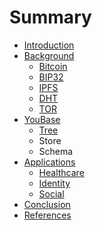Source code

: # Summary

* [Introduction](README.md)
* [Background](history/README.md)
   * [Bitcoin](history/bitcoin.md)
   * [BIP32](history/bip32.md)
   * [IPFS](history/ipfs.md)
   * [DHT](history/dht.md)
   * [TOR](history/tor.md)
* [YouBase](youbase/README.md)
   * [Tree](tree.md)
   * Store
   * Schema
* [Applications](applications/README.md)
   * [Healthcare](applications/healthcare.md)
   * [Identity](applications/identity.md)
   * [Social](applications/social.md)
* [Conclusion](conclusion.md)
* [References](references.md)

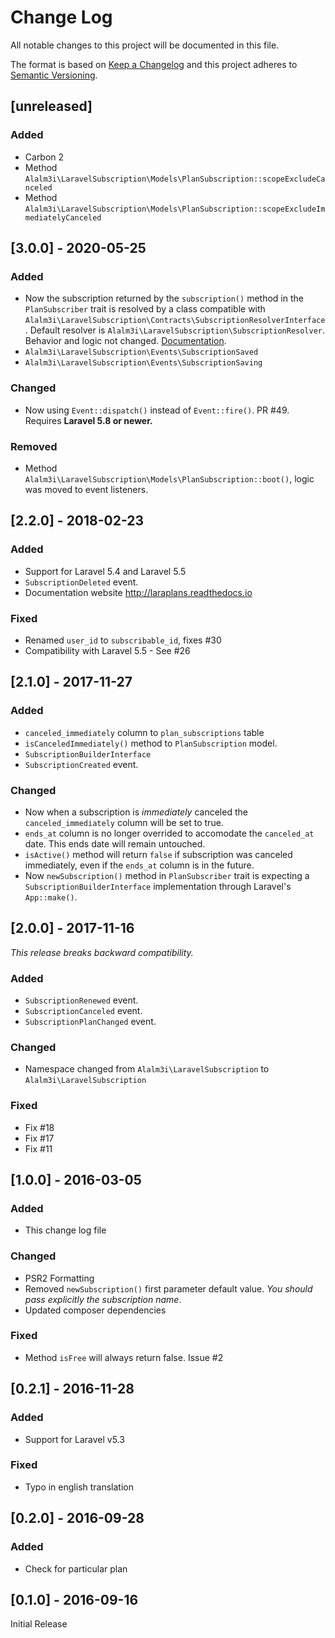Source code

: # Change Log
All notable changes to this project will be documented in this file.

The format is based on [Keep a Changelog](http://keepachangelog.com/) and this project adheres to [Semantic Versioning](http://semver.org/).

## [unreleased]

### Added

- Carbon 2
- Method `Alalm3i\LaravelSubscription\Models\PlanSubscription::scopeExcludeCanceled`
- Method `Alalm3i\LaravelSubscription\Models\PlanSubscription::scopeExcludeImmediatelyCanceled`

## [3.0.0] - 2020-05-25

### Added
- Now the subscription returned by the `subscription()` method in the `PlanSubscriber` trait is resolved by a class compatible with `Alalm3i\LaravelSubscription\Contracts\SubscriptionResolverInterface`. Default resolver is `Alalm3i\LaravelSubscription\SubscriptionResolver`. Behavior and logic not changed. [Documentation](https://laraplans.readthedocs.io/en/latest/usage.html#subscription-resolving).
- `Alalm3i\LaravelSubscription\Events\SubscriptionSaved`
- `Alalm3i\LaravelSubscription\Events\SubscriptionSaving`

### Changed
- Now using `Event::dispatch()` instead of `Event::fire()`. PR #49. Requires **Laravel 5.8 or newer.**

### Removed
- Method `Alalm3i\LaravelSubscription\Models\PlanSubscription::boot()`, logic was moved to event listeners.

## [2.2.0] - 2018-02-23

### Added
- Support for Laravel 5.4 and Laravel 5.5
- `SubscriptionDeleted` event.
- Documentation website http://laraplans.readthedocs.io

### Fixed
- Renamed `user_id` to `subscribable_id`, fixes #30
- Compatibility with Laravel 5.5 - See #26

## [2.1.0] - 2017-11-27

### Added
- `canceled_immediately` column to `plan_subscriptions` table
- `isCanceledImmediately()` method to `PlanSubscription` model.
- `SubscriptionBuilderInterface`
- `SubscriptionCreated` event.

### Changed
- Now when a subscription is *immediately* canceled the `canceled_immediately` column will be set to true.
- `ends_at` column is no longer overrided to accomodate the `canceled_at` date. This ends date will remain untouched.
- `isActive()` method will return `false` if subscription was canceled immediately, even if the `ends_at` column is in the future.
- Now `newSubscription()` method in `PlanSubscriber` trait is expecting a `SubscriptionBuilderInterface` implementation through Laravel's `App::make()`.

## [2.0.0] - 2017-11-16

*This release breaks backward compatibility.*

### Added
- `SubscriptionRenewed` event.
- `SubscriptionCanceled` event.
- `SubscriptionPlanChanged` event.

### Changed
- Namespace changed from `Alalm3i\LaravelSubscription` to `Alalm3i\LaravelSubscription`

### Fixed
- Fix #18
- Fix #17
- Fix #11

## [1.0.0] - 2016-03-05
### Added
- This change log file

### Changed
- PSR2 Formatting
- Removed `newSubscription()` first parameter default value. *You should pass explicitly the subscription name*.
- Updated composer dependencies

### Fixed
- Method `isFree` will always return false. Issue #2

## [0.2.1] - 2016-11-28
### Added
- Support for Laravel v5.3

### Fixed
- Typo in english translation

## [0.2.0] - 2016-09-28
### Added
- Check for particular plan

## [0.1.0] - 2016-09-16

Initial Release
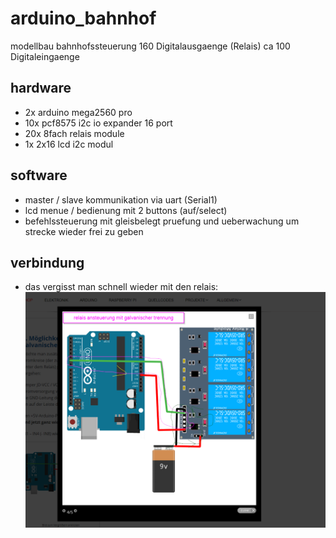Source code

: # arduino_bahnhof
modellbau bahnhofssteuerung
160 Digitalausgaenge (Relais)
ca 100 Digitaleingaenge

## hardware
- 2x arduino mega2560 pro
- 10x pcf8575 i2c io expander 16 port
- 20x 8fach relais module
- 1x 2x16 lcd i2c modul

## software
- master / slave kommunikation via uart (Serial1)
- lcd menue / bedienung mit 2 buttons (auf/select)
- befehlssteuerung mit gleisbelegt pruefung und ueberwachung um strecke wieder frei zu geben

## verbindung
- das vergisst man schnell wieder mit den relais:
![Relaismodulanschluss](docs/2023-02-19%2011_09_44-Window.png)
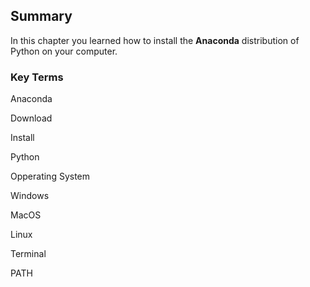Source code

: 
## Summary
In this chapter you learned how to install the **Anaconda** distribution of Python on your computer.
### Key Terms
Anaconda

Download

Install

Python

Opperating System

Windows

MacOS

Linux

Terminal

PATH
 

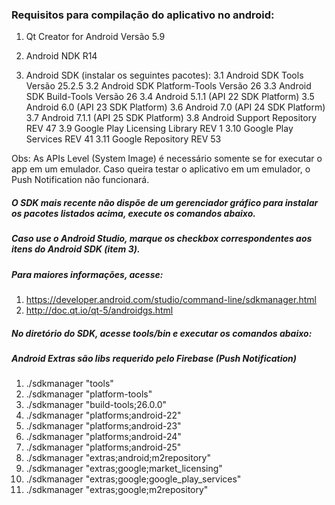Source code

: ### Requisitos para compilação do aplicativo no android:

1. Qt Creator for Android Versão 5.9

2. Android NDK R14

3. Android SDK (instalar os seguintes pacotes):
    3.1 Android SDK Tools Versão 25.2.5
    3.2 Android SDK Platform-Tools Versão 26
    3.3 Android SDK Build-Tools Versão 26
    3.4 Android 5.1.1 (API 22 SDK Platform)
    3.5 Android 6.0 (API 23 SDK Platform)
    3.6 Android 7.0 (API 24 SDK Platform)
    3.7 Android 7.1.1 (API 25 SDK Platform)
    3.8 Android Support Repository REV 47
    3.9 Google Play Licensing Library REV 1
    3.10 Google Play Services REV 41
    3.11 Google Repository REV 53

Obs:
As APIs Level (System Image) é necessário somente se for executar o app em um emulador.
Caso queira testar o aplicativo em um emulador, o Push Notification não funcionará.

##### O SDK mais recente não dispõe de um gerenciador gráfico para instalar os pacotes listados acima, execute os comandos abaixo.
##### Caso use o Android Studio, marque os checkbox correspondentes aos itens do Android SDK (item 3).
##### Para maiores informações, acesse:
1. https://developer.android.com/studio/command-line/sdkmanager.html
2. http://doc.qt.io/qt-5/androidgs.html

##### No diretório do SDK, acesse tools/bin e executar os comandos abaixo:
##### Android Extras são libs requerido pelo Firebase (Push Notification)
1.  ./sdkmanager "tools"
2.  ./sdkmanager "platform-tools"
3.  ./sdkmanager "build-tools;26.0.0"
4.  ./sdkmanager "platforms;android-22"
5.  ./sdkmanager "platforms;android-23"
6.  ./sdkmanager "platforms;android-24"
7.  ./sdkmanager "platforms;android-25"
8.  ./sdkmanager "extras;android;m2repository"
9.  ./sdkmanager "extras;google;market_licensing"
10. ./sdkmanager "extras;google;google_play_services"
11. ./sdkmanager "extras;google;m2repository"
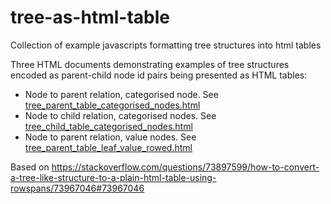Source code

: # tree-as-html-table
Collection of example javascripts formatting tree structures into html tables

Three HTML documents demonstrating examples of tree structures encoded as parent-child node id pairs being presented as HTML tables:
- Node to parent relation, categorised node. See [tree_parent_table_categorised_nodes.html](https://htmlpreview.github.io/?https://github.com/petern0691/tree-as-html-table/main/tree_parent_table_categorised_nodes.html)
- Node to child relation, categorised nodes. See [tree_child_table_categorised_nodes.html](https://htmlpreview.github.io/?https://github.com/petern0691/tree-as-html-table/main/tree_child_table_categorised_nodes.html)
- Node to parent relation, value nodes. See [tree_parent_table_leaf_value_rowed.html](https://htmlpreview.github.io/?https://github.com/petern0691/tree-as-html-table/main/tree_parent_table_leaf_value_rowed.html)

Based on https://stackoverflow.com/questions/73897599/how-to-convert-a-tree-like-structure-to-a-plain-html-table-using-rowspans/73967046#73967046
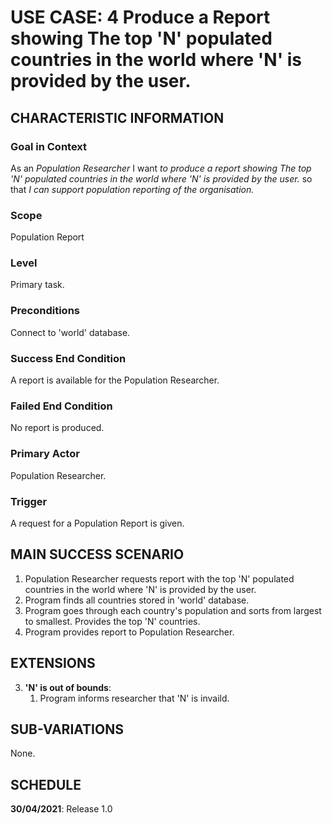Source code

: # USE CASE: 4 Produce a Report showing The top 'N' populated countries in the world where 'N' is provided by the user.

## CHARACTERISTIC INFORMATION

### Goal in Context

As an *Population  Researcher* I want *to produce a report showing The top 'N' populated countries in the world where 'N' is provided by the user.* so that *I can support population reporting of the organisation.*

### Scope

Population Report

### Level

Primary task.

### Preconditions

Connect to 'world' database.

### Success End Condition

A report is available for the Population Researcher.

### Failed End Condition

No report is produced.

### Primary Actor

Population Researcher.

### Trigger

A request for a Population Report is given.

## MAIN SUCCESS SCENARIO

1. Population Researcher requests report with the top 'N' populated countries in the world where 'N' is provided by the user.
2. Program finds all countries stored in 'world' database.
3. Program goes through each country's population and sorts from largest to smallest. Provides the top 'N' countries.
4. Program provides report to Population Researcher.

## EXTENSIONS

3. **'N' is out of bounds**:
    1. Program informs researcher that 'N' is invaild.

## SUB-VARIATIONS

None.

## SCHEDULE

**30/04/2021**: Release 1.0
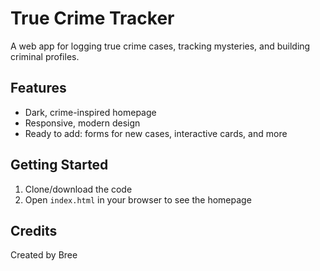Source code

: # True Crime Tracker

A web app for logging true crime cases, tracking mysteries, and building criminal profiles.

## Features
- Dark, crime-inspired homepage
- Responsive, modern design
- Ready to add: forms for new cases, interactive cards, and more

## Getting Started
1. Clone/download the code
2. Open `index.html` in your browser to see the homepage

## Credits
Created by Bree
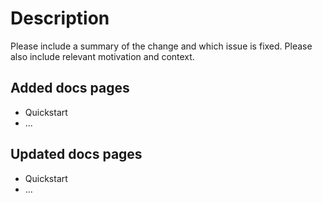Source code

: # Description

Please include a summary of the change and which issue is fixed. Please also include relevant motivation and context.

## Added docs pages

- Quickstart
- ...

## Updated docs pages

- Quickstart
- ...
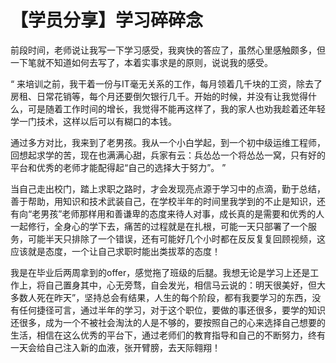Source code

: # 【学员分享】学习碎碎念

前段时间，老师说让我写一下学习感受，我爽快的答应了，虽然心里感触颇多，但一下笔就不知道如何去写了，本着实事求是的原则，说说我的感受。 

“
来培训之前，我干着一份与IT毫无关系的工作，每月领着几千块的工资，除去了房租、日常花销等，每个月还要倒欠银行几千。开始的时候，并没有让我觉得什么，可是随着工作时间的增长，我觉得不能再这样了，我的家人也劝我趁着还年轻学一门技术，这样以后可以有糊口的本钱。

通过多方对比，我来到了老男孩。我从一个小白学起，到一个初中级运维工程师，回想起求学的苦，现在也满满心甜，兵家有云：兵怂怂一个将怂怂一窝，只有好的平台和优秀的老师才能配得起“自己的选择大于努力”。
”

   当自己走出校门，踏上求职之路时，才会发现亮点源于学习中的点滴，勤于总结，善于帮助，用知识和技术武装自己，在学校半年的时间里我学到的不止是知识，还有向“老男孩”老师那样用和善谦卑的态度来待人对事，成长真的是需要和优秀的人一起修行，全身心的学下去，痛苦的过程就是在扎根，可能一天只部署了一个服务，可能半天只排除了一个错误，还有可能好几个小时都在反反复复回顾视频，这应该就是态度，一个让自己求职时能出类拔萃的态度！

   我是在毕业后两周拿到的offer，感觉拖了班级的后腿。我想无论是学习上还是工作上，将自己置身其中，心无旁骛，自会发光，相信马云说的：明天很美好，但大多数人死在昨天”，坚持总会有结果，人生的每个阶段，都有我要学习的东西，没有任何捷径可言，通过半年的学习，对于这个职位，要做的事还很多，要学的知识还很多，成为一个不被社会淘汰的人是不够的，要按照自己的心来选择自己想要的生活，相信在这么优秀的平台下，通过老师们的教育指导和自己的不断努力，终有一天会给自己注入新的血液，张开臂膀，去天际翱翔！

## Task requirements
Only the lines starting at the one that includes "the subscription name*." and ending at the one that includes "## hardware" should be retyped, exactly, from the records above; no pictures.

## Output of the task
- Removed `newSubscription()` first parameter default value. *You should pass explicitly the subscription name*.
- Updated composer dependencies

### Fixed
- Method `isFree` will always return false. Issue #2

## [0.2.1] - 2016-11-28
### Added
- Support for Laravel v5.3

### Fixed
- Typo in english translation

## [0.2.0] - 2016-09-28
### Added
- Check for particular plan

## [0.1.0] - 2016-09-16

Initial Release
Source code

: # arduino_bahnhof
modellbau bahnhofssteuerung
160 Digitalausgaenge (Relais)
ca 100 Digitaleingaenge

## hardware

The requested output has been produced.